[MATERIAL SUPPLIED Boundary: Start]

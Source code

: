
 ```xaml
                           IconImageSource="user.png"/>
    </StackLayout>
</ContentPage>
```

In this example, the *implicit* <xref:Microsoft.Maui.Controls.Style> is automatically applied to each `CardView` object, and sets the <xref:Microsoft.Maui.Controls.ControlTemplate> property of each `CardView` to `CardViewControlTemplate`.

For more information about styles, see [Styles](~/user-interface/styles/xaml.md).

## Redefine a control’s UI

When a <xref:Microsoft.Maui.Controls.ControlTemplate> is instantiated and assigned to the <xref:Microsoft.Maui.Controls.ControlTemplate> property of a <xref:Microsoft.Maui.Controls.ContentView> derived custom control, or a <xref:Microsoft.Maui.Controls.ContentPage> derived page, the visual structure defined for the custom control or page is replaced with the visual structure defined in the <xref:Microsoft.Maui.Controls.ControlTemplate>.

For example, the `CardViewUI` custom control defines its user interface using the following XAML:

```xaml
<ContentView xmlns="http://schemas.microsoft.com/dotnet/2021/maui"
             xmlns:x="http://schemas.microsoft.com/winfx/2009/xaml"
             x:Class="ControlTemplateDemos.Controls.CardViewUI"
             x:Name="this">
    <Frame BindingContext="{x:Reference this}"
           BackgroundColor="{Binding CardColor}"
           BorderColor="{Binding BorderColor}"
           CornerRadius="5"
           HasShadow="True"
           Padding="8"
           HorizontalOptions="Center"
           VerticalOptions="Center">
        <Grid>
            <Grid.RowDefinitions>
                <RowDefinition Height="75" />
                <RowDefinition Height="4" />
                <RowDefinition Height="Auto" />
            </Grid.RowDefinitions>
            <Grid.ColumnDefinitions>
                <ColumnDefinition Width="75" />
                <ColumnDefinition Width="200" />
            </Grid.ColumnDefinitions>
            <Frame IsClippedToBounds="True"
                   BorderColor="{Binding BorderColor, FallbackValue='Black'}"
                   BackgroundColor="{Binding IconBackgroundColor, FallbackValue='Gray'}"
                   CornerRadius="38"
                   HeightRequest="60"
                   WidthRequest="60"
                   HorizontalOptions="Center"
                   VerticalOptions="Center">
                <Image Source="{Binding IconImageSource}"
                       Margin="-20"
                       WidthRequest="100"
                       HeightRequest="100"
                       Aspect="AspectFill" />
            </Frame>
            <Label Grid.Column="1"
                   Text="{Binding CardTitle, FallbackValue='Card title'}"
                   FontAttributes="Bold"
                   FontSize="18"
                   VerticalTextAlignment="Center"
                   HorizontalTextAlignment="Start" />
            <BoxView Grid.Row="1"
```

[MATERIAL SUPPLIED Boundary: End]

Among the lines above, which contain the word "example"? Copy every one.

In this example, the *implicit* <xref:Microsoft.Maui.Controls.Style> is automatically applied to each `CardView` object, and sets the <xref:Microsoft.Maui.Controls.ControlTemplate> property of each `CardView` to `CardViewControlTemplate`.
For example, the `CardViewUI` custom control defines its user interface using the following XAML:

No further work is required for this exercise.